Birmingham natives part of world record Shabbat dinner venture in Tel Aviv

Two Birmingham natives are helping organize what is expected to be a world-record Shabbat dinner, certified by Guinness World Records.

Natalie Solomon, daughter of Barbara and Eric Solomon, moved to Israel in December 2012, and Victoria Kimerling, daughter of Sheryl and Jon Kimerling, spent the past year on a Masa “Career Israel” program.

They are both working on White City Shabbat’s June dinner, which will take place at the Hangar 11 port in Tel Aviv.

A non-profit organization entirely run by volunteers, White City Shabbat is hoping that the Guinness title will encourage Jews worldwide to celebrate Shabbat in their own communities. “While White City Shabbat is going to be the first organization to attempt this record, our hope is that in years to come communities around the world will come together to try and surpass the standard we set this year,” said Jay Shultz, one of the event’s organizers who is often dubbed “the international mayor of Tel Aviv.”

Over 10,000 people have already attended White City Shabbat’s meals, and each one is packed to capacity with over 200 people in attendance and another 100 plus on waiting lists.

Kimerling said White City Shabbat is “the portal for Jewish life in Tel Aviv.” In addition to its monthly dinners, they also host holiday celebrations and meals, Jewish learning series, learning minyans and inter-community programming.
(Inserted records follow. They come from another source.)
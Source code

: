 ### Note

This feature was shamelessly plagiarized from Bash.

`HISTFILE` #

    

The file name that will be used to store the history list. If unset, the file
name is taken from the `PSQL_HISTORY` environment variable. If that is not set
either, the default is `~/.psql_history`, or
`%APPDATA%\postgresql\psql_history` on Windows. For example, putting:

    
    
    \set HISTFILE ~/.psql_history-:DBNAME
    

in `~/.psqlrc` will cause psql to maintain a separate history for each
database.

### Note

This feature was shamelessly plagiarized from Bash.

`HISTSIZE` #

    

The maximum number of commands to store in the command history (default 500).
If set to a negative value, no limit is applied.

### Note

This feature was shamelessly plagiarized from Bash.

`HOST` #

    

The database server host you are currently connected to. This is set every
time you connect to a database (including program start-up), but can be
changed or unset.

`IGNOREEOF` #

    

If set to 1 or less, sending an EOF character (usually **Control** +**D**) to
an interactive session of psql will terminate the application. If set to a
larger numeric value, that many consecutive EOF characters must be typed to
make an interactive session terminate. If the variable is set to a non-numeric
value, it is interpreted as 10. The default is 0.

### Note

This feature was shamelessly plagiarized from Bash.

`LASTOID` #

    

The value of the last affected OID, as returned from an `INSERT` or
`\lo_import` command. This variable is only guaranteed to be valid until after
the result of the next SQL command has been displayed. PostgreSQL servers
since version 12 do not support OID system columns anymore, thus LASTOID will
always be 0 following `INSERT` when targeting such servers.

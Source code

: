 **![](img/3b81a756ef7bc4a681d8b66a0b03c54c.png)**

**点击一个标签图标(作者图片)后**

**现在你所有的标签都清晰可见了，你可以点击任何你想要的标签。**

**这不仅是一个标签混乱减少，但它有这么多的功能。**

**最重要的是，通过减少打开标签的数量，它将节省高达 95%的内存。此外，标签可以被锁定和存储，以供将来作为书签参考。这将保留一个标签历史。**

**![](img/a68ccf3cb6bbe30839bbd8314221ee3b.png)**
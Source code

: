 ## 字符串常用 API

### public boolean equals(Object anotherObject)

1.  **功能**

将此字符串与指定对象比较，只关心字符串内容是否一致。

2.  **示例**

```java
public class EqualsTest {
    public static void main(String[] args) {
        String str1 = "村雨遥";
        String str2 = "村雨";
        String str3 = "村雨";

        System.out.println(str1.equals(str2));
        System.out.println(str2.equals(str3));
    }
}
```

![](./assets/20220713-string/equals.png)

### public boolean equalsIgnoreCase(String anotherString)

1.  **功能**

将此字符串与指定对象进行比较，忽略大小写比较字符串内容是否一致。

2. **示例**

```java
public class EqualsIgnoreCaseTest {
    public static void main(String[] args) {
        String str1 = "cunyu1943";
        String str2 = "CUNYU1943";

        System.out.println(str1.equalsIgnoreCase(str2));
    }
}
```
“At any given White City Shabbat dinner, you’ll hear about 10 languages spoken and World’s Largest Shabbat Dinner will be no exception,” Solomon said. “We’d like to see Jews from all over the globe take part in this event, either to come and enjoy this spectacular demonstration of Jewish peoplehood in person or by donating to our fundraising efforts. After all, Shabbat is the soul of the Jewish people and Tel Aviv is a focal point of the Jewish world.”

According to the group, to break the record they need at least 1,000 Israelis and new immigrants to attend the dinner. Because their mission statement proclaims “Shabbat for All,” the dinner will be free and is being funded by an Indiegogo crowdfunding campaign, which includes a video by Tel Aviv Chief Rabbi Yisrael Meir Lau.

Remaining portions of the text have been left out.